[Task details] Set down the data again exactly. Pictures are not part of the copy.

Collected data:

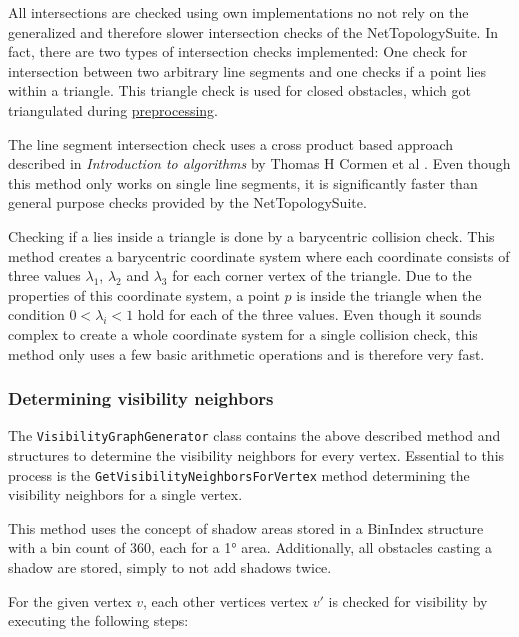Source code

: 				All intersections are checked using own implementations no not rely on the generalized and therefore slower intersection checks of the NetTopologySuite.
				In fact, there are two types of intersection checks implemented:
				One check for intersection between two arbitrary line segments and one checks if a point lies within a triangle.
				This triangle check is used for closed obstacles, which got triangulated during \hyperref[subsec:step-1-preprocessing]{preprocessing}.
				
				The line segment intersection check uses a cross product based approach described in \emph{Introduction to algorithms} by Thomas H Cormen et al \cite[1018]{cormen-introduction-to-alg}.
				Even though this method only works on single line segments, it is significantly faster than general purpose checks provided by the NetTopologySuite.
				
				Checking if a  lies inside a triangle is done by a barycentric collision check.
				This method creates a barycentric coordinate system where each coordinate consists of three values $\lambda_1$, $\lambda_2$ and $\lambda_3$ for each corner vertex of the triangle.
				Due to the properties of this coordinate system, a point $p$ is inside the triangle when the condition $0 < \lambda_i < 1$ hold for each of the three values.
				Even though it sounds complex to create a whole coordinate system for a single collision check, this method only uses a few basic arithmetic operations and is therefore very fast.
				
			\subsubsection{Determining visibility neighbors}
			
				The \texttt{VisibilityGraphGenerator} class contains the above described method and structures to determine the visibility neighbors for every vertex.
				Essential to this process is the \texttt{GetVisibilityNeighborsForVertex} method determining the visibility neighbors for a single vertex.
				
				This method uses the concept of shadow areas stored in a BinIndex structure with a bin count of 360, each for a 1° area.
				Additionally, all obstacles casting a shadow are stored, simply to not add shadows twice.
				
				For the given vertex $v$, each other vertices vertex $v'$ is checked for visibility by executing the following steps:
				
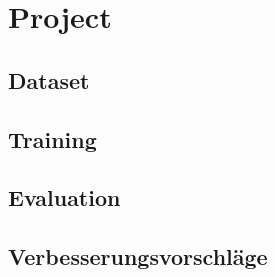 \chapter{Project}
\section{Dataset}
\section{Training}
\section{Evaluation}
\section{Verbesserungsvorschläge}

[Response below]
Source code

: 				All intersections are checked using own implementations no not rely on the generalized and therefore slower intersection checks of the NetTopologySuite.
				In fact, there are two types of intersection checks implemented:
				One check for intersection between two arbitrary line segments and one checks if a point lies within a triangle.
				This triangle check is used for closed obstacles, which got triangulated during \hyperref[subsec:step-1-preprocessing]{preprocessing}.
				
				The line segment intersection check uses a cross product based approach described in \emph{Introduction to algorithms} by Thomas H Cormen et al \cite[1018]{cormen-introduction-to-alg}.
				Even though this method only works on single line segments, it is significantly faster than general purpose checks provided by the NetTopologySuite.
				
				Checking if a  lies inside a triangle is done by a barycentric collision check.
				This method creates a barycentric coordinate system where each coordinate consists of three values $\lambda_1$, $\lambda_2$ and $\lambda_3$ for each corner vertex of the triangle.
				Due to the properties of this coordinate system, a point $p$ is inside the triangle when the condition $0 < \lambda_i < 1$ hold for each of the three values.
				Even though it sounds complex to create a whole coordinate system for a single collision check, this method only uses a few basic arithmetic operations and is therefore very fast.
				
			\subsubsection{Determining visibility neighbors}
			
				The \texttt{VisibilityGraphGenerator} class contains the above described method and structures to determine the visibility neighbors for every vertex.
				Essential to this process is the \texttt{GetVisibilityNeighborsForVertex} method determining the visibility neighbors for a single vertex.
				
				This method uses the concept of shadow areas stored in a BinIndex structure with a bin count of 360, each for a 1° area.
				Additionally, all obstacles casting a shadow are stored, simply to not add shadows twice.
				
				For the given vertex $v$, each other vertices vertex $v'$ is checked for visibility by executing the following steps:
				
 \chapter{Project}
\section{Dataset}
\section{Training}
\section{Evaluation}
\section{Verbesserungsvorschläge}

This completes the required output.